### [EXERCISE INSTRUCTIONS]
Repeat the listing word for word. Leave every picture out.

### [DATASET RECORDS]
--- START ---

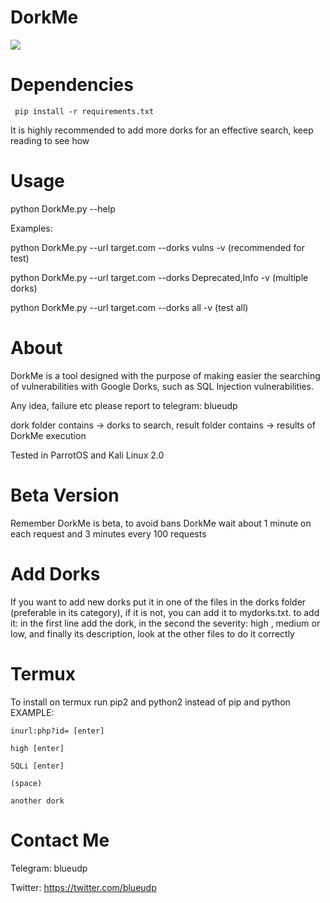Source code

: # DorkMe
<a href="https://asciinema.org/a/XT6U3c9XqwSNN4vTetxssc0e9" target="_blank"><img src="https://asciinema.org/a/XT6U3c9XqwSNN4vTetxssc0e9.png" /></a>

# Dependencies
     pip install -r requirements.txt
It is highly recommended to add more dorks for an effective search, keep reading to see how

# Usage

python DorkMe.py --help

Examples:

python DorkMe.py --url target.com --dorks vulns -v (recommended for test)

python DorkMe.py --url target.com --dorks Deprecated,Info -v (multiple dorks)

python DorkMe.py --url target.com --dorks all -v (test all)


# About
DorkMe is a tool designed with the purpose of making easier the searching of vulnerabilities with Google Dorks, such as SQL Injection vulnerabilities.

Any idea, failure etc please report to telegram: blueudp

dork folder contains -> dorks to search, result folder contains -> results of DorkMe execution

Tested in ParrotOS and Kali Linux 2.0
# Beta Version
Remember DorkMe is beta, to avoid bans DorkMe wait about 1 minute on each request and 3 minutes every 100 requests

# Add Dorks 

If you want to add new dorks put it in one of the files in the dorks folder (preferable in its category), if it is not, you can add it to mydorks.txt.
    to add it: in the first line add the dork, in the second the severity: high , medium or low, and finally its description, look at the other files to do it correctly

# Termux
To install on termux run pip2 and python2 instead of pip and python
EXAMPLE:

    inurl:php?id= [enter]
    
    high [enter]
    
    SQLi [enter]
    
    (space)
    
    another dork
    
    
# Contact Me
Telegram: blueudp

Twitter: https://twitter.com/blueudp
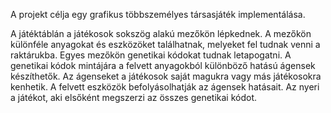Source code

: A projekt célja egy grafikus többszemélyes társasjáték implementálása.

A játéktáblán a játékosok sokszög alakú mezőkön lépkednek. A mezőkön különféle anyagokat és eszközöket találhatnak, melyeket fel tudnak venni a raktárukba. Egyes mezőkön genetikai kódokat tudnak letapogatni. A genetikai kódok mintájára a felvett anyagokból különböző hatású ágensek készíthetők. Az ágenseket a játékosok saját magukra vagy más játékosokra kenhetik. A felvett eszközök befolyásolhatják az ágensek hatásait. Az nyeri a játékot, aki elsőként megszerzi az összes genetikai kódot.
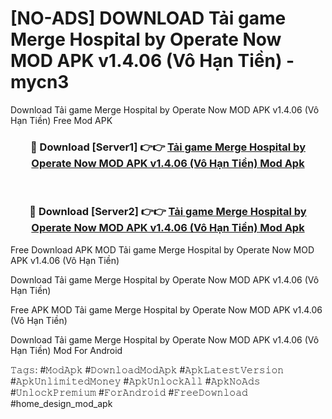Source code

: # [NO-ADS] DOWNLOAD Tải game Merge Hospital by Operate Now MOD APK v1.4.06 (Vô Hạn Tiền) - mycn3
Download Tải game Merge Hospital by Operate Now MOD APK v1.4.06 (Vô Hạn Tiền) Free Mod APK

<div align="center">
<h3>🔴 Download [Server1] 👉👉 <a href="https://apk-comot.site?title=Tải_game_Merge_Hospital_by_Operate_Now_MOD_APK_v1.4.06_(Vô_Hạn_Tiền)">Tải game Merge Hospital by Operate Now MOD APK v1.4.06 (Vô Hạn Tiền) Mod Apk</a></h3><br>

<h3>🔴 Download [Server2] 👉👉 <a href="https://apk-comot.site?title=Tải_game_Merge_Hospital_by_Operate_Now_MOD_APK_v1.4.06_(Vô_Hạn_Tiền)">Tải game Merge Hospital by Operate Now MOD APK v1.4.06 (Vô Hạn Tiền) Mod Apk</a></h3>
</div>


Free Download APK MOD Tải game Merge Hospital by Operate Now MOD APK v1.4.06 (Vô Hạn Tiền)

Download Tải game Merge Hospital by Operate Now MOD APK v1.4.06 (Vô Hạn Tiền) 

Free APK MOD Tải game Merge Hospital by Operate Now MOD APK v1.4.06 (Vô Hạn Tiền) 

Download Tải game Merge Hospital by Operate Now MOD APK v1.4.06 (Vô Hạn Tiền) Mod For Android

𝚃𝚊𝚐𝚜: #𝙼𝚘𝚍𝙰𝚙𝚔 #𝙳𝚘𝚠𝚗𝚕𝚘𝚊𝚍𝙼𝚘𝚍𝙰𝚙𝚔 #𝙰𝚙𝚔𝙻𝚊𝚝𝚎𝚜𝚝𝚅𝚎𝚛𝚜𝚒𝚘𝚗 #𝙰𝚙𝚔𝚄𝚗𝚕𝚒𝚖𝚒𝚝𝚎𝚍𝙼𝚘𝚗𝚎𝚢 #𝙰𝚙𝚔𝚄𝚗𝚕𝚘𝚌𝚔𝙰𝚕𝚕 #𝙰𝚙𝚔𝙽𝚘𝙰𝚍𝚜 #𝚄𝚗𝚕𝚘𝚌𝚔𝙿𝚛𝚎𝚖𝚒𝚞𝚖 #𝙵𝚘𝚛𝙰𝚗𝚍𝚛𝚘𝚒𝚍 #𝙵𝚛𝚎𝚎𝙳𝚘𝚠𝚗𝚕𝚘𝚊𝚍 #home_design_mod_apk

--- END ---

### [SOLVED PROBLEM]
Source code

: # DorkMe
<a href="https://asciinema.org/a/XT6U3c9XqwSNN4vTetxssc0e9" target="_blank"><img src="https://asciinema.org/a/XT6U3c9XqwSNN4vTetxssc0e9.png" /></a>

# Dependencies
     pip install -r requirements.txt
It is highly recommended to add more dorks for an effective search, keep reading to see how

# Usage

python DorkMe.py --help

Examples:

python DorkMe.py --url target.com --dorks vulns -v (recommended for test)

python DorkMe.py --url target.com --dorks Deprecated,Info -v (multiple dorks)

python DorkMe.py --url target.com --dorks all -v (test all)


# About
DorkMe is a tool designed with the purpose of making easier the searching of vulnerabilities with Google Dorks, such as SQL Injection vulnerabilities.

Any idea, failure etc please report to telegram: blueudp

dork folder contains -> dorks to search, result folder contains -> results of DorkMe execution

Tested in ParrotOS and Kali Linux 2.0
# Beta Version
Remember DorkMe is beta, to avoid bans DorkMe wait about 1 minute on each request and 3 minutes every 100 requests

# Add Dorks 

If you want to add new dorks put it in one of the files in the dorks folder (preferable in its category), if it is not, you can add it to mydorks.txt.
    to add it: in the first line add the dork, in the second the severity: high , medium or low, and finally its description, look at the other files to do it correctly

# Termux
To install on termux run pip2 and python2 instead of pip and python
EXAMPLE:

    inurl:php?id= [enter]
    
    high [enter]
    
    SQLi [enter]
    
    (space)
    
    another dork
    
    
# Contact Me
Telegram: blueudp

Twitter: https://twitter.com/blueudp
Source code

: A projekt célja egy grafikus többszemélyes társasjáték implementálása.

A játéktáblán a játékosok sokszög alakú mezőkön lépkednek. A mezőkön különféle anyagokat és eszközöket találhatnak, melyeket fel tudnak venni a raktárukba. Egyes mezőkön genetikai kódokat tudnak letapogatni. A genetikai kódok mintájára a felvett anyagokból különböző hatású ágensek készíthetők. Az ágenseket a játékosok saját magukra vagy más játékosokra kenhetik. A felvett eszközök befolyásolhatják az ágensek hatásait. Az nyeri a játékot, aki elsőként megszerzi az összes genetikai kódot.
Source code

: # [NO-ADS] DOWNLOAD Tải game Merge Hospital by Operate Now MOD APK v1.4.06 (Vô Hạn Tiền) - mycn3
Download Tải game Merge Hospital by Operate Now MOD APK v1.4.06 (Vô Hạn Tiền) Free Mod APK

<div align="center">
<h3>🔴 Download [Server1] 👉👉 <a href="https://apk-comot.site?title=Tải_game_Merge_Hospital_by_Operate_Now_MOD_APK_v1.4.06_(Vô_Hạn_Tiền)">Tải game Merge Hospital by Operate Now MOD APK v1.4.06 (Vô Hạn Tiền) Mod Apk</a></h3><br>

<h3>🔴 Download [Server2] 👉👉 <a href="https://apk-comot.site?title=Tải_game_Merge_Hospital_by_Operate_Now_MOD_APK_v1.4.06_(Vô_Hạn_Tiền)">Tải game Merge Hospital by Operate Now MOD APK v1.4.06 (Vô Hạn Tiền) Mod Apk</a></h3>
</div>


Free Download APK MOD Tải game Merge Hospital by Operate Now MOD APK v1.4.06 (Vô Hạn Tiền)

Download Tải game Merge Hospital by Operate Now MOD APK v1.4.06 (Vô Hạn Tiền) 

Free APK MOD Tải game Merge Hospital by Operate Now MOD APK v1.4.06 (Vô Hạn Tiền) 

Download Tải game Merge Hospital by Operate Now MOD APK v1.4.06 (Vô Hạn Tiền) Mod For Android

𝚃𝚊𝚐𝚜: #𝙼𝚘𝚍𝙰𝚙𝚔 #𝙳𝚘𝚠𝚗𝚕𝚘𝚊𝚍𝙼𝚘𝚍𝙰𝚙𝚔 #𝙰𝚙𝚔𝙻𝚊𝚝𝚎𝚜𝚝𝚅𝚎𝚛𝚜𝚒𝚘𝚗 #𝙰𝚙𝚔𝚄𝚗𝚕𝚒𝚖𝚒𝚝𝚎𝚍𝙼𝚘𝚗𝚎𝚢 #𝙰𝚙𝚔𝚄𝚗𝚕𝚘𝚌𝚔𝙰𝚕𝚕 #𝙰𝚙𝚔𝙽𝚘𝙰𝚍𝚜 #𝚄𝚗𝚕𝚘𝚌𝚔𝙿𝚛𝚎𝚖𝚒𝚞𝚖 #𝙵𝚘𝚛𝙰𝚗𝚍𝚛𝚘𝚒𝚍 #𝙵𝚛𝚎𝚎𝙳𝚘𝚠𝚗𝚕𝚘𝚊𝚍 #home_design_mod_apk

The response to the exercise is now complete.